Questions for the captain
It takes a village to run a polar cruise.
The guides show us the terrain, the serving staff keeps us fed, and the passengers make sure the bartender has never a lonely moment.
Yet among all this fine-tuned circuitry, the captain plays the most important part, navigating us through the often-treacherous conditions inherent to the polar regions. Without the captain, we wouldn’t be going anywhere – at least anywhere good.
Yet indispensable as they are, captains are seldom-seen presences on board.
To dispel some of this mystery, we asked Captain Alexey Nazarov a few questions about his work, what got him into it, and what he does after taking off his captain’s hat.
First things first: How did you get started in this line of work?
I grew up by the coast, in Arkhangelsk, Russia – the “Pomors Capital” it is called, after the Pomor people of the White Sea – and I always dreamed of being a sailor.

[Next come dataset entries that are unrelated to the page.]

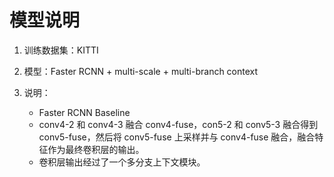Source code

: # 模型说明

1. 训练数据集：KITTI
2. 模型：Faster RCNN + multi-scale + multi-branch context
3. 说明：

    * Faster RCNN Baseline
    * conv4-2 和 conv4-3 融合 conv4-fuse，con5-2 和 conv5-3 融合得到 conv5-fuse，然后将 conv5-fuse 上采样并与 conv4-fuse 融合，融合特征作为最终卷积层的输出。
    * 卷积层输出经过了一个多分支上下文模块。
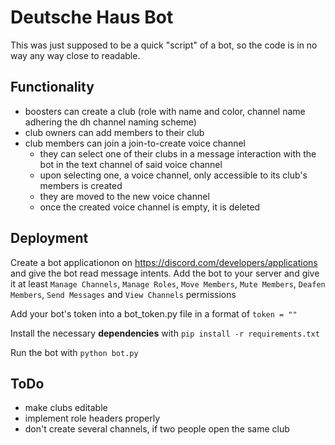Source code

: # Deutsche Haus Bot

This was just supposed to be a quick "script" of a bot, so the code is in no way any way close to readable.

## Functionality

- boosters can create a club (role with name and color, channel name adhering the dh channel naming scheme)
- club owners can add members to their club
- club members can join a join-to-create voice channel
    - they can select one of their clubs in a message interaction with the bot in the text channel of said voice channel
    - upon selecting one, a voice channel, only accessible to its club's members is created
    - they are moved to the new voice channel
    - once the created voice channel is empty, it is deleted

## Deployment
Create a bot applicationon on https://discord.com/developers/applications and give the bot read message intents.
Add the bot to your server and give it at least `Manage Channels`, `Manage Roles`, `Move Members`, `Mute Members`, `Deafen Members`, `Send Messages` and `View Channels` permissions

Add your bot's token into a bot_token.py file in a format of `token = ""`

Install the necessary **dependencies** with `pip install -r requirements.txt`

Run the bot with `python bot.py`

## ToDo
- make clubs editable
- implement role headers properly
- don't create several channels, if two people open the same club
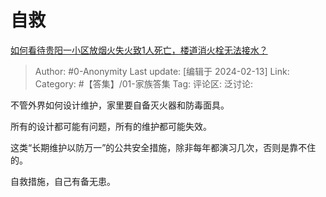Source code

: # 自救
[如何看待贵阳一小区放烟火失火致1人死亡，楼道消火栓无法接水？](https://www.zhihu.com/question/642128121/answer/3395088075)

> Author: #0-Anonymity
> Last update: [编辑于 2024-02-13]
> Link:
> Category: #【答集】/01-家族答集 
> Tag: 
> 评论区:
> 泛讨论:

不管外界如何设计维护，家里要自备灭火器和防毒面具。

所有的设计都可能有问题，所有的维护都可能失效。

这类“长期维护以防万一”的公共安全措施，除非每年都演习几次，否则是靠不住的。

自救措施，自己有备无患。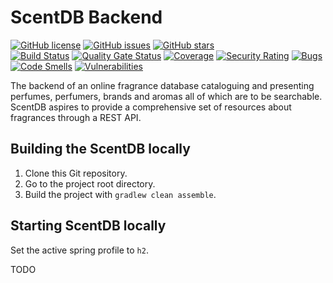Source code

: # ScentDB Backend
[![GitHub license](https://img.shields.io/github/license/remus-selea/scentdb)](https://github.com/remus-selea/scentdb)
[![GitHub issues](https://img.shields.io/github/issues/remus-selea/scentdb)](https://github.com/remus-selea/scentdb/issues)
[![GitHub stars](https://img.shields.io/github/stars/remus-selea/scentdb)](https://github.com/remus-selea/scentdb/stargazers)  
[![Build Status](https://travis-ci.com/remus-selea/scentdb.svg?branch=master)](https://travis-ci.com/remus-selea/scentdb)
[![Quality Gate Status](https://sonarcloud.io/api/project_badges/measure?project=com.github.remus-selea%3Ascentdb&metric=alert_status)](https://sonarcloud.io/dashboard?id=com.github.remus-selea%3Ascentdb)
[![Coverage](https://sonarcloud.io/api/project_badges/measure?project=com.github.remus-selea%3Ascentdb&metric=coverage)](https://sonarcloud.io/dashboard?id=com.github.remus-selea%3Ascentdb)
[![Security Rating](https://sonarcloud.io/api/project_badges/measure?project=com.github.remus-selea%3Ascentdb&metric=security_rating)](https://sonarcloud.io/dashboard?id=com.github.remus-selea%3Ascentdb)
[![Bugs](https://sonarcloud.io/api/project_badges/measure?project=com.github.remus-selea%3Ascentdb&metric=bugs)](https://sonarcloud.io/dashboard?id=com.github.remus-selea%3Ascentdb)
[![Code Smells](https://sonarcloud.io/api/project_badges/measure?project=com.github.remus-selea%3Ascentdb&metric=code_smells)](https://sonarcloud.io/dashboard?id=com.github.remus-selea%3Ascentdb)
[![Vulnerabilities](https://sonarcloud.io/api/project_badges/measure?project=com.github.remus-selea%3Ascentdb&metric=vulnerabilities)](https://sonarcloud.io/dashboard?id=com.github.remus-selea%3Ascentdb)

The backend of an online fragrance database cataloguing and presenting perfumes, perfumers, brands and aromas all of which are to be searchable.
ScentDB aspires to provide a comprehensive set of resources about fragrances through a REST API.

## Building the ScentDB locally

1. Clone this Git repository.
1. Go to the project root directory.
1. Build the project with `gradlew clean assemble`.

## Starting ScentDB locally

Set the active spring profile to `h2`.

TODO

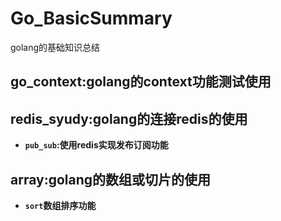 # Go_BasicSummary
golang的基础知识总结

## go_context:golang的context功能测试使用

## redis_syudy:golang的连接redis的使用
* **`pub_sub`:使用redis实现发布订阅功能**

## array:golang的数组或切片的使用
* **`sort`数组排序功能**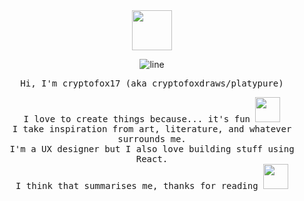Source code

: <div align="center">
<img src="https://github.com/user-attachments/assets/45aa6652-ee64-4612-8924-48627d02709d" height="64px" width="auto">

![line](https://github.com/user-attachments/assets/927a6ed5-89c0-434d-a5a7-210df04d6cd2)

 <samp>

Hi, I'm cryptofox17 (aka cryptofoxdraws/platypure)

I love to create things because... it's fun <img src="https://github.com/user-attachments/assets/d31ed95e-78b0-47c8-b0b7-06a425f1364c" height="40" width="auto"> <br>
I take inspiration from art, literature, and whatever surrounds me. <br>
I'm a UX designer but I also love building stuff using React. <br>
I think that summarises me, thanks for reading <img src="https://github.com/user-attachments/assets/0c8d4fc5-de0f-49ef-8a64-d768f725ae50" width="40">

</samp>
</div>
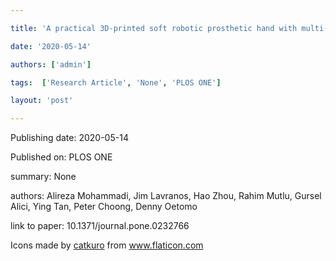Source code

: ---
title: 'A practical 3D-printed soft robotic prosthetic hand with multi-articulating capabilities'
date: '2020-05-14'
authors: ['admin']
tags:  ['Research Article', 'None', 'PLOS ONE']
layout: 'post'
---
Publishing date: 2020-05-14

Published on: PLOS ONE

summary: None

authors: Alireza Mohammadi, Jim Lavranos, Hao Zhou, Rahim Mutlu, Gursel Alici, Ying Tan, Peter Choong, Denny Oetomo

link to paper: 10.1371/journal.pone.0232766

Icons made by <a href="https://www.flaticon.com/free-icon/bookshelves_3576884" title="catkuro">catkuro</a> from <a href="https://www.flaticon.com/" title="Flaticon"> www.flaticon.com</a>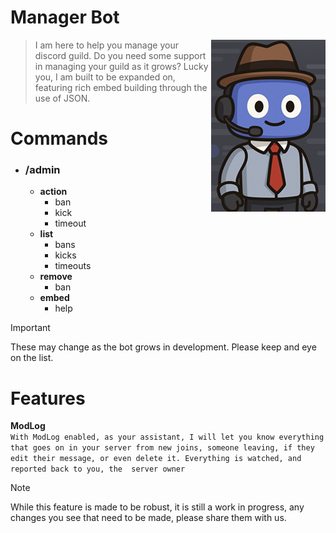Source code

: # Manager Bot 
> <img src="managerbot.png" align="right">
> I am here to help you manage your discord guild. Do you need some support in managing your guild as it grows? Lucky you, I am built to be expanded on,
> featuring rich embed building through the use of JSON.
# Commands
- ### /admin
  - **action**
    - ban
    - kick
    - timeout
  - **list**
    - bans 
    - kicks
    - timeouts
  - **remove**
    - ban
  - **embed**
    - help

> [!IMPORTANT]
> These may change as the bot grows in development. Please keep and eye on the list.

# Features
**ModLog**  
``With ModLog enabled, as your assistant, I will let you know everything that goes on in your server from new joins,
 someone leaving, if they edit their message, or even delete it. Everything is watched, and reported back to you, the 
 server owner``
> [!NOTE]
> While this feature is made to be robust, it is still a work in progress, any changes you see that need to be made, 
> please share them with us.
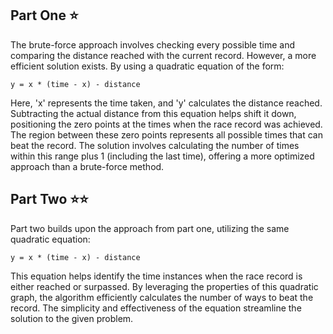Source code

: ## Part One ⭐

The brute-force approach involves checking every possible time and comparing the distance reached with the current record. However, a more efficient solution exists. By using a quadratic equation of the form:

`y = x * (time - x) - distance`

Here, 'x' represents the time taken, and 'y' calculates the distance reached. Subtracting the actual distance from this equation helps shift it down, positioning the zero points at the times when the race record was achieved. The region between these zero points represents all possible times that can beat the record. The solution involves calculating the number of times within this range plus 1 (including the last time), offering a more optimized approach than a brute-force method.

## Part Two ⭐⭐

Part two builds upon the approach from part one, utilizing the same quadratic equation:

`y = x * (time - x) - distance`

This equation helps identify the time instances when the race record is either reached or surpassed. By leveraging the properties of this quadratic graph, the algorithm efficiently calculates the number of ways to beat the record. The simplicity and effectiveness of the equation streamline the solution to the given problem.
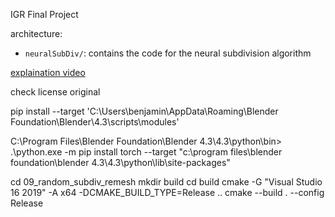 IGR Final Project

architecture:
- `neuralSubDiv/`: contains the code for the neural subdivision algorithm

[explaination video](https://www.youtube.com/watch?v=JUiXMmQ0sIA)

check license original

pip install --target 'C:\\Users\\benjamin\\AppData\\Roaming\\Blender Foundation\\Blender\\4.3\\scripts\\modules'

 C:\Program Files\Blender Foundation\Blender 4.3\4.3\python\bin> .\python.exe -m pip install torch --target "c:\program files\blender foundation\blender 4.3\4.3\python\lib\site-packages"



cd 09_random_subdiv_remesh
mkdir build
cd build
cmake -G "Visual Studio 16 2019" -A x64 -DCMAKE_BUILD_TYPE=Release ..
cmake --build . --config Release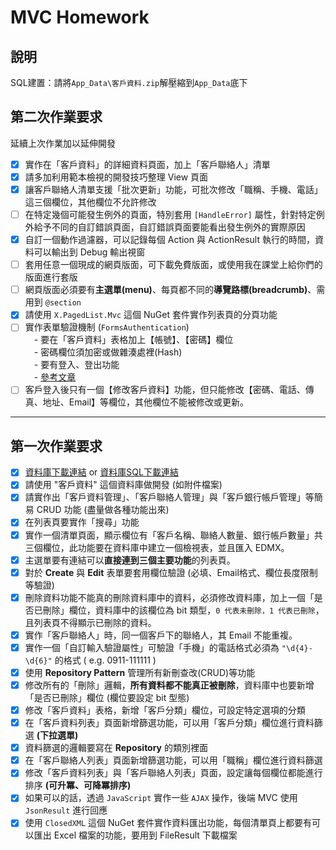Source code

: ﻿# MVC Homework

## 說明
SQL建置：請將`App_Data\客戶資料.zip`解壓縮到`App_Data`底下

## 第二次作業要求
延續上次作業加以延伸開發

* [x] 實作在「客戶資料」的詳細資料頁面，加上「客戶聯絡人」清單
* [x] 請多加利用範本檢視的開發技巧整理 View 頁面
* [x] 讓客戶聯絡人清單支援「批次更新」功能，可批次修改「職稱、手機、電話」這三個欄位，其他欄位不允許修改
* [ ] 在特定幾個可能發生例外的頁面，特別套用 `[HandleError]` 屬性，針對特定例外給予不同的自訂錯誤頁面，自訂錯誤頁面要能看出發生例外的實際原因
* [x] 自訂一個動作過濾器，可以記錄每個 Action 與 ActionResult 執行的時間，資料可以輸出到 Debug 輸出視窗
* [ ] 套用任意一個現成的網頁版面，可下載免費版面，或使用我在課堂上給你們的版面進行套版
* [ ] 網頁版面必須要有**主選單(menu)**、每頁都不同的**導覽路標(breadcrumb)**、需用到 `@section`
* [x] 請使用 `X.PagedList.Mvc` 這個 NuGet 套件實作列表頁的分頁功能
* [ ] 實作表單驗證機制 (`FormsAuthentication`)  
　- 要在「客戶資料」表格加上【帳號】、【密碼】欄位  
　- 密碼欄位須加密或做雜湊處裡(Hash)  
　- 要有登入、登出功能  
　- [參考文章](http://blog.miniasp.com/post/2008/02/20/Explain-Forms-Authentication-in-ASPNET-20.aspx)
* [ ] 客戶登入後只有一個【修改客戶資料】功能，但只能修改【密碼、電話、傳真、地址、Email】等欄位，其他欄位不能被修改或更新。

---
## 第一次作業要求

* [x] [資料庫下載連結](https://drive.google.com/open?id=0B9TSNtgzYzPTSGR5TEc4TjcwZmM) or [資料庫SQL下載連結](https://drive.google.com/open?id=1AX0x00BUM3N47mY8fLoaL47QPI_ERbKl)
* [x] 請使用 "客戶資料" 這個資料庫做開發 (如附件檔案)
* [x] 請實作出「客戶資料管理」、「客戶聯絡人管理」與「客戶銀行帳戶管理」等簡易 CRUD 功能 (盡量做各種功能出來)
* [x] 在列表頁要實作「搜尋」功能
* [x] 實作一個清單頁面，顯示欄位有「客戶名稱、聯絡人數量、銀行帳戶數量」共三個欄位，此功能要在資料庫中建立一個檢視表，並且匯入 EDMX。
* [x] 主選單要有連結可以**直接連到三個主要功能**的列表頁。
* [x] 對於 **Create** 與 **Edit** 表單要套用欄位驗證 (必填、Email格式、欄位長度限制等驗證)
* [x] 刪除資料功能不能真的刪除資料庫中的資料，必須修改資料庫，加上一個「是否已刪除」欄位，資料庫中的該欄位為 bit 類型，`0 代表未刪除，1 代表已刪除`，且列表頁不得顯示已刪除的資料。
* [x] 實作「客戶聯絡人」時，同一個客戶下的聯絡人，其 Email 不能重複。
* [x] 實作一個「自訂輸入驗證屬性」可驗證「手機」的電話格式必須為 `"\d{4}-\d{6}"` 的格式 ( e.g. 0911-111111 )
* [x] 使用 **Repository Pattern** 管理所有新刪查改(CRUD)等功能
* [x] 修改所有的「刪除」邏輯，**所有資料都不能真正被刪除**，資料庫中也要新增「是否已刪除」欄位 (欄位要設定 bit 型態)
* [x] 修改「客戶資料」表格，新增「客戶分類」欄位，可設定特定選項的分類
* [x] 在「客戶資料列表」頁面新增篩選功能，可以用「客戶分類」欄位進行資料篩選 **(下拉選單)**
* [x] 資料篩選的邏輯要寫在 **Repository** 的類別裡面
* [x] 在「客戶聯絡人列表」頁面新增篩選功能，可以用「職稱」欄位進行資料篩選
* [x] 修改「客戶資料列表」與「客戶聯絡人列表」頁面，設定讓每個欄位都能進行排序 **(可升冪、可降冪排序)**
* [x] 如果可以的話，透過 `JavaScript` 實作一些 `AJAX` 操作，後端 MVC 使用 `JsonResult` 進行回應
* [x] 使用 `ClosedXML` 這個 NuGet 套件實作資料匯出功能，每個清單頁上都要有可以匯出 Excel 檔案的功能，要用到 FileResult 下載檔案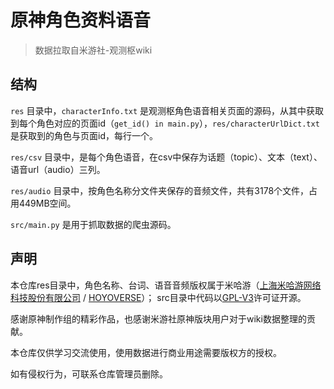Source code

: # 原神角色资料语音

> 数据拉取自米游社-观测枢wiki

## 结构

`res` 目录中，`characterInfo.txt` 是观测枢角色语音相关页面的源码，从其中获取到每个角色对应的页面id（`get_id() in main.py`），`res/characterUrlDict.txt` 是获取到的角色与页面id，每行一个。



`res/csv` 目录中，是每个角色语音，在csv中保存为话题（topic）、文本（text）、语音url（audio）三列。



`res/audio` 目录中，按角色名称分文件夹保存的音频文件，共有3178个文件，占用449MB空间。



`src/main.py` 是用于抓取数据的爬虫源码。



## 声明

本仓库res目录中，角色名称、台词、语音音频版权属于米哈游（[上海米哈游网络科技股份有限公司](https://www.mihoyo.com/) / [HOYOVERSE](https://www.hoyoverse.com/)）； src目录中代码以[GPL-V3](https://www.gnu.org/licenses/gpl-3.0.html)许可证开源。

感谢原神制作组的精彩作品，也感谢米游社原神版块用户对于wiki数据整理的贡献。

本仓库仅供学习交流使用，使用数据进行商业用途需要版权方的授权。

如有侵权行为，可联系仓库管理员删除。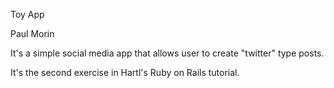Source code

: Toy App

Paul Morin

It's a simple social media app that allows user to create "twitter" type posts.

It's the second exercise in Hartl's Ruby on Rails tutorial.
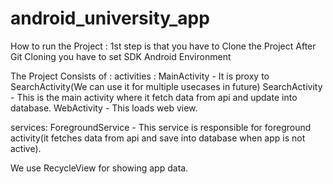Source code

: # android_university_app

How to run the Project :
1st step is that you have to Clone the Project
After Git Cloning you have to set SDK Android Environment 

The Project Consists of : 
activities : 
MainActivity - It is proxy to SearchActivity(We can use it for multiple usecases in future)
SearchActivity - This is the main activity where it fetch data from api and update into database.
WebActivity - This loads web view.

services:
ForegroundService - This service is responsible for foreground activity(it fetches data from api and save into database when app is not active).

We use RecycleView for showing app data.


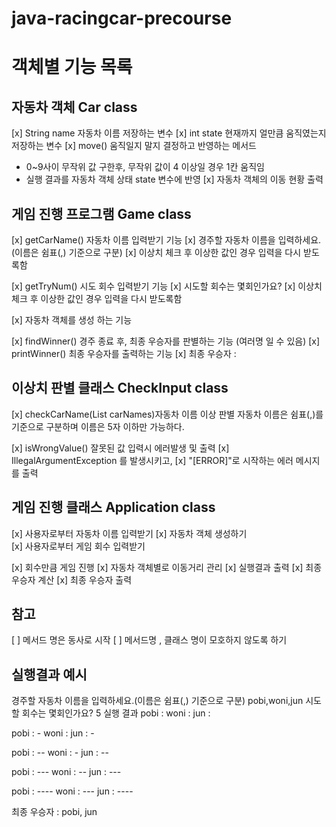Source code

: # java-racingcar-precourse

# 객체별 기능 목록 

## 자동차 객체 Car class
[x] String name 자동차 이름 저장하는 변수 
[x] int state 현재까지 얼만큼 움직였는지 저장하는 변수
[x] move() 움직일지 말지 결정하고 반영하는 메서드 
  * 0~9사이 무작위 값 구한후, 무작위 값이 4 이상일 경우 1칸 움직임 
  * 실행 결과를 자동차 객체 상태 state 변수에 반영
[x] 자동차 객체의 이동 현황 출력

## 게임 진행 프로그램 Game class
[x] getCarName() 자동차 이름 입력받기 기능
    [x] 경주할 자동차 이름을 입력하세요.(이름은 쉼표(,) 기준으로 구분)
    [x] 이상치 체크 후 이상한 값인 경우 입력을 다시 받도록함

[x] getTryNum() 시도 회수 입력받기 기능
    [x] 시도할 회수는 몇회인가요?
    [x] 이상치 체크 후 이상한 값인 경우 입력을 다시 받도록함 

[x] 자동차 객체를 생성 하는 기능

[x] findWinner() 경주 종료 후, 최종 우승자를 판별하는 기능 (여러명 일 수 있음)
[x] printWinner() 최종 우승자를 출력하는 기능 
    [x] 최종 우승자 :


## 이상치 판별 클래스 CheckInput class
[x] checkCarName(List<String> carNames)자동차 이름 이상 판별
    자동차 이름은 쉼표(,)를 기준으로 구분하며 이름은 5자 이하만 가능하다.

[x] isWrongValue() 잘못된 값 입력시 에러발생 및 출력
    [x] IllegalArgumentException 를 발생시키고,
    [x] "[ERROR]"로 시작하는 에러 메시지를 출력 

## 게임 진행 클래스 Application class
[x] 사용자로부터 자동차 이름 입력받기
[x] 자동차 객체 생성하기  
[x] 사용자로부터 게임 회수 입력받기

[x] 회수만큼 게임 진행 
    [x] 자동차 객체별로 이동거리 관리 
    [x] 실행결과 출력 
[x] 최종 우승자 계산
[x] 최종 우승자 출력

## 참고 
[ ] 메서드 명은 동사로 시작
[ ] 메서드명 , 클래스 명이 모호하지 않도록 하기 


## 실행결과 예시 
경주할 자동차 이름을 입력하세요.(이름은 쉼표(,) 기준으로 구분)
pobi,woni,jun
시도할 회수는 몇회인가요?
5
실행 결과
pobi :
woni :
jun :

pobi : -
woni :
jun : -

pobi : --
woni : -
jun : --

pobi : ---
woni : --
jun : ---

pobi : ----
woni : ---
jun : ----

최종 우승자 : pobi, jun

After finishing high school at the age of 15, I left home and started my naval career in the oldest maritime college in the country. I graduated in 1997 at 19 years old, and three months later became third officer on the research vessel Yakov Smirnitsky.
I made my first Arctic voyage for the Russian Hydrographic Department on that vessel, and I have worked in the Arctic and Antarctic ever since: eight years sailing nuclear icebreakers in heavy ice conditions, and almost 17 years with Oceanwide Expeditions.
Oceanwide promoted me captain of m/v Plancius in 2012.
Take me through your first few hours on board. What do you do?
My first hours on board are always the same: The previous captain signs off, handing the duties of the vessel over to me. This involves learning the condition of the ship inside and out, ensuring all the safety equipment is working, making necessary log entries, a lot of things.
Then I report to Oceanwide that I have assumed the captain’s duties and have taken over responsibility for the vessel.
What is one particularly memorable moment you’ve had in the polar regions?
Difficult question. I’ve had a lot of memorable moments out here.
I’d say the time we spotted more than 80 bowhead whales along the Greenland ice edge was a pretty memorable moment.
What are some common misconceptions people have about the polar regions?
They think it’s always freezing, it’s uninhabited, there’s nothing but ice and snow and rock.
Many people also imagine that global warming has made it easier to travel here. But since much of the travel takes place over “ice roads,” these routes have naturally disappeared over time, making overland travel far more difficult.
The northern lights also aren’t constant, and penguins are only seen in the polar regions south of the equator.
One other thing I’ve noticed is that some people who’ve never been to either the Arctic or Antarctic think these areas are going to be boring. That’s absolutely untrue, and I’ve heard a lot of great passenger comments that refute that assumption.
Even for me, after so many years in the Arctic and Antarctic, every day is unforgettable.
Do you still take pictures?
I’m no professional photographer, but yes. Usually I only show them to my family and friends if I think they’ll be interested, but sometimes I put my photos on Facebook.
Maybe when I’m older, I’ll collect everything and put it all into the right folders.
What’s one luxury you miss during your time at sea?
That’s easy: My family and my car. During my time off, I like to visit different countries with my wife and teenage son.
Finally, what’s the last thing you do before you step off the ship?
I thank the crew for doing a great job during my contract, and I wish the oncoming captain and crew a safe and happy sailing.
But always when I leave the ship, when I’m on the gangway and just about to step onto dry land, I put my hand against the vessel and in my mind say, “Thank you, Plancius.”
This is my tradition.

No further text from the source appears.